Before running this script, you will need to install and load the following packages into your R environment:

[**corrplot**](https://cran.r-project.org/web/packages/corrplot/index.html) A package which provides a visualization of a correlation matrix.  This notebook uses the following function from *corrplot*.

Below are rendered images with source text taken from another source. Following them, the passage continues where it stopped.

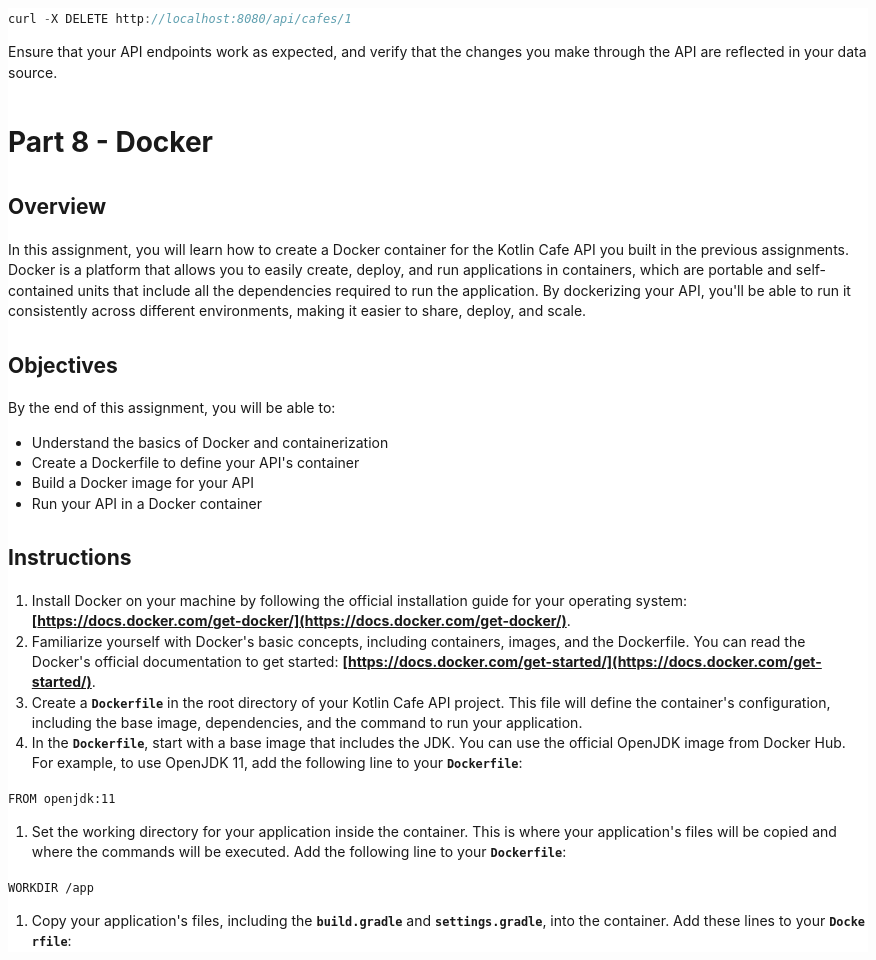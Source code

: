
 ```kotlin
curl -X DELETE http://localhost:8080/api/cafes/1
```

Ensure that your API endpoints work as expected, and verify that the changes you make through the API are reflected in your data source.

# Part 8 - Docker

## **Overview**

In this assignment, you will learn how to create a Docker container for the Kotlin Cafe API you built in the previous assignments. Docker is a platform that allows you to easily create, deploy, and run applications in containers, which are portable and self-contained units that include all the dependencies required to run the application. By dockerizing your API, you'll be able to run it consistently across different environments, making it easier to share, deploy, and scale.

## **Objectives**

By the end of this assignment, you will be able to:

- Understand the basics of Docker and containerization
- Create a Dockerfile to define your API's container
- Build a Docker image for your API
- Run your API in a Docker container

## **Instructions**

1. Install Docker on your machine by following the official installation guide for your operating system: **[https://docs.docker.com/get-docker/](https://docs.docker.com/get-docker/)**.
2. Familiarize yourself with Docker's basic concepts, including containers, images, and the Dockerfile. You can read the Docker's official documentation to get started: **[https://docs.docker.com/get-started/](https://docs.docker.com/get-started/)**.
3. Create a **`Dockerfile`** in the root directory of your Kotlin Cafe API project. This file will define the container's configuration, including the base image, dependencies, and the command to run your application.
4. In the **`Dockerfile`**, start with a base image that includes the JDK. You can use the official OpenJDK image from Docker Hub. For example, to use OpenJDK 11, add the following line to your **`Dockerfile`**:

```docker
FROM openjdk:11
```

1. Set the working directory for your application inside the container. This is where your application's files will be copied and where the commands will be executed. Add the following line to your **`Dockerfile`**:

```docker
WORKDIR /app
```

1. Copy your application's files, including the **`build.gradle`** and **`settings.gradle`**, into the container. Add these lines to your **`Dockerfile`**:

* [*corrplot()*](https://cran.r-project.org/web/packages/corrplot/vignettes/corrplot-intro.html) for creating a correlation matrix visualization

[**dplyr**](https://cran.r-project.org/web/packages/dplyr/index.html) A package for data manipulation that provides a consistent set of functions to filter, arrange, summarize, and transform data. *dplyr* makes it easy to work with data frames and perform operations efficiently.  This notebook uses the the following functions from *dplyr*.

* [*arrange()*](https://dplyr.tidyverse.org/reference/arrange.html) for ordering the rows of a data frame by selected columns
* [*case_when()*](https://dplyr.tidyverse.org/reference/case_when.html) for creating or modifying new dataframe columns based on multiple conditions
* [*filter()*](https://dplyr.tidyverse.org/reference/filter.html) for subsetting a dataframe based on specified conditions
* [*group_by()*](https://dplyr.tidyverse.org/reference/group_by.html) for grouping by one or more variables
* [*mutate()*](https://dplyr.tidyverse.org/reference/mutate.html) for modifying dataframes
* [*rename()*](https://dplyr.tidyverse.org/reference/rename.html) for changing the names of individual variables in a dataframe
* [*select()*](https://dplyr.tidyverse.org/reference/select.html) for selecting variables in a dataframe by name
* [*summarize()*](https://dplyr.tidyverse.org/reference/summarise.html) for creating a new data frame using combinations of grouping variables
* This notebook also uses [*%>%*](https://magrittr.tidyverse.org/reference/pipe.html), referred to as the *pipe* operator, which is used to pass the output from one function directly into the next function for the purpose of creating streamlined workflows.  The *pipe* operator is a commonly used component of the [*tidyverse*](https://www.tidyverse.org).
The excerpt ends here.